TO DO: Copy exactly the lines of the material below that run from the one containing "Minimalist Digital Journal" through the one containing "Component-based UI framework". Copy no other lines.

Segment Open

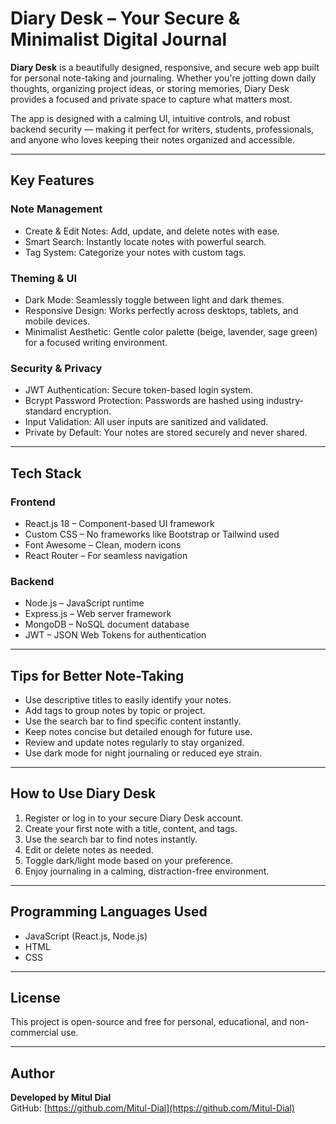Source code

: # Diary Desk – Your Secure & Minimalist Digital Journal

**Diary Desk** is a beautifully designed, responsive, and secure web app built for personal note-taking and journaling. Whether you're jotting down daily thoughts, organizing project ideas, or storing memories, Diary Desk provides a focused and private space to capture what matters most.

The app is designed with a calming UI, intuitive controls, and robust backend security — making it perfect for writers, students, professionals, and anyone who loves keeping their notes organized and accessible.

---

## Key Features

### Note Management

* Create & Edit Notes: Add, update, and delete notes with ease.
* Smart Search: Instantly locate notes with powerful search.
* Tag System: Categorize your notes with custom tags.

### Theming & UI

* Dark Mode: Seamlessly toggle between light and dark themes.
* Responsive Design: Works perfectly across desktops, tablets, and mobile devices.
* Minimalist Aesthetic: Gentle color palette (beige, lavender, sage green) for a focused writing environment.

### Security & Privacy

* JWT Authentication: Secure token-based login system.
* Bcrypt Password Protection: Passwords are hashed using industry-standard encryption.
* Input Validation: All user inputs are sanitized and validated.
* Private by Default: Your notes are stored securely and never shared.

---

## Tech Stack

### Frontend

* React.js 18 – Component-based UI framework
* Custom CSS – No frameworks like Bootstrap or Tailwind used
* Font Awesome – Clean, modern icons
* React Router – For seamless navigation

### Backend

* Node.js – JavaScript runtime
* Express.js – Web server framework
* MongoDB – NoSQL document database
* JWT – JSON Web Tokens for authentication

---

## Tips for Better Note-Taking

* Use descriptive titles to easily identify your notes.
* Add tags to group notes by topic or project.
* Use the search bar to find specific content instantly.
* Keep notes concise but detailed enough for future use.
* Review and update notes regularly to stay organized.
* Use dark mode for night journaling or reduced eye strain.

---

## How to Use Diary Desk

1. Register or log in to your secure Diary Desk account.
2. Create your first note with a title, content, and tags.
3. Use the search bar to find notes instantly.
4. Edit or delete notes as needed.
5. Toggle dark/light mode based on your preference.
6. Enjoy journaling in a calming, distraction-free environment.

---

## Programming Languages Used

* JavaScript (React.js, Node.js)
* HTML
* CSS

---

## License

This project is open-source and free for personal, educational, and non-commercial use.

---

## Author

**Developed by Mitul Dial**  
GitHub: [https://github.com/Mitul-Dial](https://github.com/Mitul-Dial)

Segment Closed
Segment Open

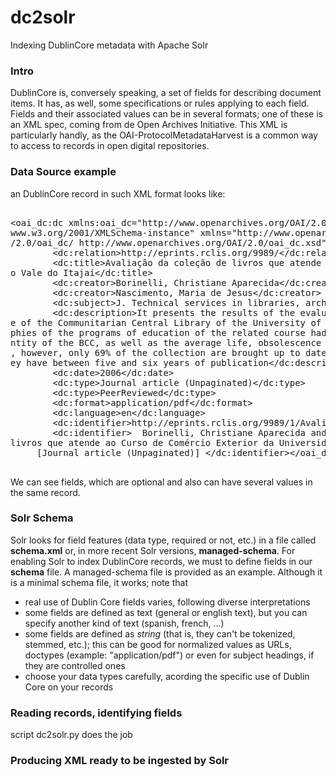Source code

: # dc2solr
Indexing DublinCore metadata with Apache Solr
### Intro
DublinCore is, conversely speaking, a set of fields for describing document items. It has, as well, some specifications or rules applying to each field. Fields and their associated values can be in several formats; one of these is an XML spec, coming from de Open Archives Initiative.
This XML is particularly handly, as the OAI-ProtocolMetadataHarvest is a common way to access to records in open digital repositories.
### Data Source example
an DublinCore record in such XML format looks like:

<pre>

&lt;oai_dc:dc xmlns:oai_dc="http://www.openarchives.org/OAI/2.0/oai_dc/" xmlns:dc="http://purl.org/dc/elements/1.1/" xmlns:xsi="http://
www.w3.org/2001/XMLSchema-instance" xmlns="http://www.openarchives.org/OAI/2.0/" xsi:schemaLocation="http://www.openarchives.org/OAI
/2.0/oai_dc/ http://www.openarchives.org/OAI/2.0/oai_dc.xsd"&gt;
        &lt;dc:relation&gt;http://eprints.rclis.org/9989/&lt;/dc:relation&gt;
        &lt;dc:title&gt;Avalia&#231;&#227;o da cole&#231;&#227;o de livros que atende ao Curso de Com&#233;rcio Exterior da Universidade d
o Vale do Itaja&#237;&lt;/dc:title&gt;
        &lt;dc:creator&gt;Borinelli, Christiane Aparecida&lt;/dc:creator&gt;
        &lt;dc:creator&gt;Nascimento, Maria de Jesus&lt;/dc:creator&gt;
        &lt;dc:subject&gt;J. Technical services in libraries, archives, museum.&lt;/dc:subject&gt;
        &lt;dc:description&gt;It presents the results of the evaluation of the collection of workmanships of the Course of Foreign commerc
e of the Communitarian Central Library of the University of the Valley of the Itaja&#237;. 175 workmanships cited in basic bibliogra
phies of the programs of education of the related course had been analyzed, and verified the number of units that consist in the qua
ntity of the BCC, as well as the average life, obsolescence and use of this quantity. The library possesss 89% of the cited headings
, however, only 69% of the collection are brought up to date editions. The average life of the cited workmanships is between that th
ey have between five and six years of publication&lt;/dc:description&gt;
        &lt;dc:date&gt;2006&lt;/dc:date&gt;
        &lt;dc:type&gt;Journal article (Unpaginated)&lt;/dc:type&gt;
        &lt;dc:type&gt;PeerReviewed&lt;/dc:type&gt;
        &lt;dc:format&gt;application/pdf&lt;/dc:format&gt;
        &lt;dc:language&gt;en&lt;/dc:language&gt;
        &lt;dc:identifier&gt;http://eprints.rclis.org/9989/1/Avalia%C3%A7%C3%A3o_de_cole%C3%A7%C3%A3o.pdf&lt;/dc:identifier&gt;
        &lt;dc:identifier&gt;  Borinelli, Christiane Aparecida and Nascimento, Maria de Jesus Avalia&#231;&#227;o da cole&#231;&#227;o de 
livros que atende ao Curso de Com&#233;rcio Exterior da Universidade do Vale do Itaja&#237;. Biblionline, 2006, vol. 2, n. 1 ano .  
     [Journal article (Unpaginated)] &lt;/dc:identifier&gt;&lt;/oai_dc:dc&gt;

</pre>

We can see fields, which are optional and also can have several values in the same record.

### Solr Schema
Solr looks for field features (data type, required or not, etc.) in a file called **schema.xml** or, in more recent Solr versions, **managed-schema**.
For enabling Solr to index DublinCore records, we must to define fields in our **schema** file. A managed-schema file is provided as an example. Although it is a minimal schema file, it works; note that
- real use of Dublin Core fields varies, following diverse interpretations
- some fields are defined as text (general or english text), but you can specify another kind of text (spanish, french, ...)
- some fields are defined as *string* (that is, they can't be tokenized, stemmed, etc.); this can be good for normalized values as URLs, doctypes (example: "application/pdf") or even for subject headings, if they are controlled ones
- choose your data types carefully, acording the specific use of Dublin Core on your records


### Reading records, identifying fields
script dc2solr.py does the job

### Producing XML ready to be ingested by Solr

Segment Closed

ANSWER TO THE PROBLEM:
: # Diary Desk – Your Secure & Minimalist Digital Journal

**Diary Desk** is a beautifully designed, responsive, and secure web app built for personal note-taking and journaling. Whether you're jotting down daily thoughts, organizing project ideas, or storing memories, Diary Desk provides a focused and private space to capture what matters most.

The app is designed with a calming UI, intuitive controls, and robust backend security — making it perfect for writers, students, professionals, and anyone who loves keeping their notes organized and accessible.

---

## Key Features

### Note Management

* Create & Edit Notes: Add, update, and delete notes with ease.
* Smart Search: Instantly locate notes with powerful search.
* Tag System: Categorize your notes with custom tags.

### Theming & UI

* Dark Mode: Seamlessly toggle between light and dark themes.
* Responsive Design: Works perfectly across desktops, tablets, and mobile devices.
* Minimalist Aesthetic: Gentle color palette (beige, lavender, sage green) for a focused writing environment.

### Security & Privacy

* JWT Authentication: Secure token-based login system.
* Bcrypt Password Protection: Passwords are hashed using industry-standard encryption.
* Input Validation: All user inputs are sanitized and validated.
* Private by Default: Your notes are stored securely and never shared.

---

## Tech Stack

### Frontend

* React.js 18 – Component-based UI framework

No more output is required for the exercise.